Les premières années parisiennes s’avèrent très difficiles par manque de moyens financiers et matériels, d’autant plus qu’elle y fait venir sa fille adolescente : « Notre vie était dure, (très dure, nous avons vécu des moments de véritable misère, celle où on n’a pas de quoi manger ; nous avons appris à vivre avec trois francs par jour ». Par l’intermédiaire d’amis issus d’émigration polonaise, dont la peintre Joanna Wierusz-Kowalska, elle se spécialisera en restauration de tableaux dans un atelier privé. Elle participera, avec ses compagnons à la réfection des fresques au château de Fontainebleau. Parallèlement, elle rentre en dissidence en se liant d’amitié avec l’Institut Littéraire Kultura , maison d’édition clandestine basée à Maisons-Laffitte, dirigée par le couple, Zofia et Zygmunt Hertz.



 


    Elle y côtoie le milieu d’écrivains et d’intellectuels dissidents : Witold Gombrowicz, Czeslaw Milosz, Marek Hlasko, Jerzy Giedroyc, Jozef Czapski. Cette relation illicite lui vaudra des intimidations de la part des autorités polonaises. Privée de papiers d’identité officiels, elle ne retournera pas dans son pays durant de longues années. Sa vie sociale et culturelle parisienne est intense, elle reste néanmoins très attachée au milieu artistique polonais. Son petit appartement parisien du XVe arrondissement centralisera de nombreuses réunions d’artistes franco-polonais: les graphistes  Roman Ceslewicz et Jan Lenica , les sculptrices Maria Papa et Alina Szapocznikow, les peintres Jan Lebenstein, Mieczyslaw Janikowski, Zofia Szalowska et Pierre Ducordeau. Certains de ses amis les plus proches, comme Lunia Czechowska, ancienne compagne de Modigliani , la soutiendront dans ses moments difficiles et l’introduiront dans les galeries parisiennes, elle travaillera pour elles comme restauratrice de tableaux.
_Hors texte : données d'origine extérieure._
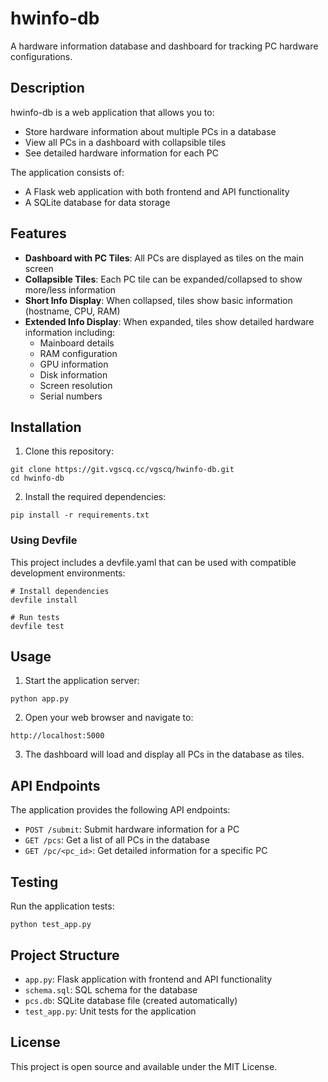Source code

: # hwinfo-db

A hardware information database and dashboard for tracking PC hardware configurations.

## Description

hwinfo-db is a web application that allows you to:
- Store hardware information about multiple PCs in a database
- View all PCs in a dashboard with collapsible tiles
- See detailed hardware information for each PC

The application consists of:
- A Flask web application with both frontend and API functionality
- A SQLite database for data storage

## Features

- **Dashboard with PC Tiles**: All PCs are displayed as tiles on the main screen
- **Collapsible Tiles**: Each PC tile can be expanded/collapsed to show more/less information
- **Short Info Display**: When collapsed, tiles show basic information (hostname, CPU, RAM)
- **Extended Info Display**: When expanded, tiles show detailed hardware information including:
  - Mainboard details
  - RAM configuration
  - GPU information
  - Disk information
  - Screen resolution
  - Serial numbers

## Installation

1. Clone this repository:
```
git clone https://git.vgscq.cc/vgscq/hwinfo-db.git
cd hwinfo-db
```

2. Install the required dependencies:
```
pip install -r requirements.txt
```

### Using Devfile

This project includes a devfile.yaml that can be used with compatible development environments:

```
# Install dependencies
devfile install

# Run tests
devfile test
```

## Usage

1. Start the application server:
```
python app.py
```

2. Open your web browser and navigate to:
```
http://localhost:5000
```

3. The dashboard will load and display all PCs in the database as tiles.

## API Endpoints

The application provides the following API endpoints:

- `POST /submit`: Submit hardware information for a PC
- `GET /pcs`: Get a list of all PCs in the database
- `GET /pc/<pc_id>`: Get detailed information for a specific PC

## Testing

Run the application tests:
```
python test_app.py
```

## Project Structure

- `app.py`: Flask application with frontend and API functionality
- `schema.sql`: SQL schema for the database
- `pcs.db`: SQLite database file (created automatically)
- `test_app.py`: Unit tests for the application

## License

This project is open source and available under the MIT License.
Cependant, elle ne cessera jamais de peindre : «  C’est une nécessité, c’est indispensable pour moi, j’ai besoin de peindre ». Son langage pictural va subir des changements : ses toiles deviendront définitivement abstraites : formes circulaires entrecoupées par des lignes translucides , chromatisme délicat de tonalités camaïeux.


 

.5 La découverte du reste du monde


   
Dans les années 80 elle découvre New-York, ville qui exercera sur elle une réelle fascination : elle y séjournera assez régulièrement et y exposera à plusieurs reprises. Les carnets de voyage, où elle mêle textes et croquis témoigneront par ailleurs de ses nombreux séjours aux Etats Unis, en Amérique du Sud, en Asie, et en Europe



 

.6 La réconciliation avec son pays natal


    Elle renoue avec son pays après la chute du communisme : grâce à l’exposition « Jestesmy », en 1991 à la galerie nationale Zacheta de Varsovie, débutera une nouvelle carrière artistique en Pologne. Des expositions individuelles se succèderont dans de nombreuses galeries et musées des grandes villes polonaises. En avril 2004 se tient une exposition dans une galerie à Varsovie, ce sera la dernière, puisqu’elle décède brusquement en décembre 2004 à Paris. L’Institut Polonais de Paris lui rendra hommage avec une exposition( invitation sev ) posthume quelques mois après son décès, et le musée Historique de Sanok, en Pologne, lui consacrera une rétrospective en 2007.
+ publication d'un livre biographique.